**WORK REQUIRED**
Write out, from the entries below, exactly the lines that run between the lines holding "types and constraints." and "stores session state.", inclusive, and stop there.

- Opening Delimiter -

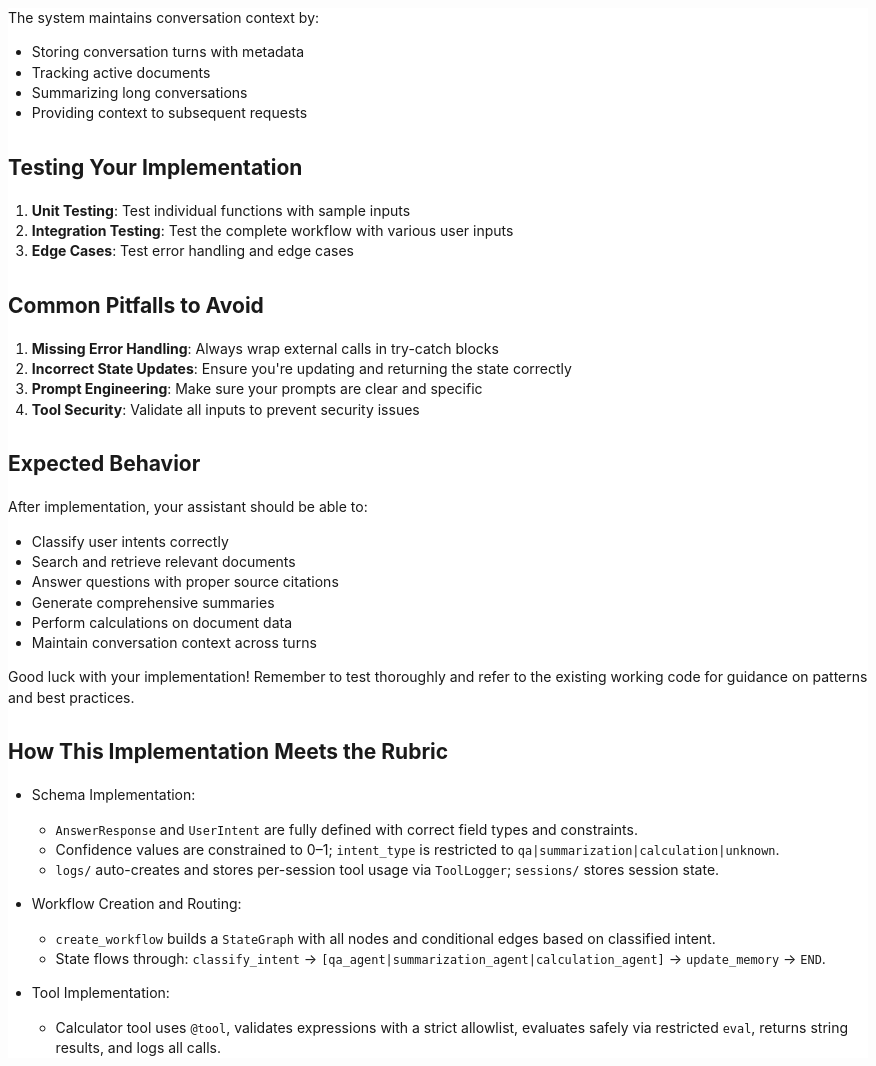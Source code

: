 The system maintains conversation context by:

- Storing conversation turns with metadata
- Tracking active documents
- Summarizing long conversations
- Providing context to subsequent requests

## Testing Your Implementation

1. **Unit Testing**: Test individual functions with sample inputs
2. **Integration Testing**: Test the complete workflow with various user inputs
3. **Edge Cases**: Test error handling and edge cases

## Common Pitfalls to Avoid

1. **Missing Error Handling**: Always wrap external calls in try-catch blocks
2. **Incorrect State Updates**: Ensure you're updating and returning the state correctly
3. **Prompt Engineering**: Make sure your prompts are clear and specific
4. **Tool Security**: Validate all inputs to prevent security issues

## Expected Behavior

After implementation, your assistant should be able to:

- Classify user intents correctly
- Search and retrieve relevant documents
- Answer questions with proper source citations
- Generate comprehensive summaries
- Perform calculations on document data
- Maintain conversation context across turns

Good luck with your implementation! Remember to test thoroughly and refer to the existing working code for guidance on patterns and best practices.

## How This Implementation Meets the Rubric

- Schema Implementation:
  - `AnswerResponse` and `UserIntent` are fully defined with correct field types and constraints.
  - Confidence values are constrained to 0–1; `intent_type` is restricted to `qa|summarization|calculation|unknown`.
  - `logs/` auto-creates and stores per-session tool usage via `ToolLogger`; `sessions/` stores session state.

- Workflow Creation and Routing:
  - `create_workflow` builds a `StateGraph` with all nodes and conditional edges based on classified intent.
  - State flows through: `classify_intent` → `[qa_agent|summarization_agent|calculation_agent]` → `update_memory` → `END`.

- Tool Implementation:
  - Calculator tool uses `@tool`, validates expressions with a strict allowlist, evaluates safely via restricted `eval`, returns string results, and logs all calls.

- Closing Delimiter -

**SOLVED EXERCISE**
  - `AnswerResponse` and `UserIntent` are fully defined with correct field types and constraints.
  - Confidence values are constrained to 0–1; `intent_type` is restricted to `qa|summarization|calculation|unknown`.
  - `logs/` auto-creates and stores per-session tool usage via `ToolLogger`; `sessions/` stores session state.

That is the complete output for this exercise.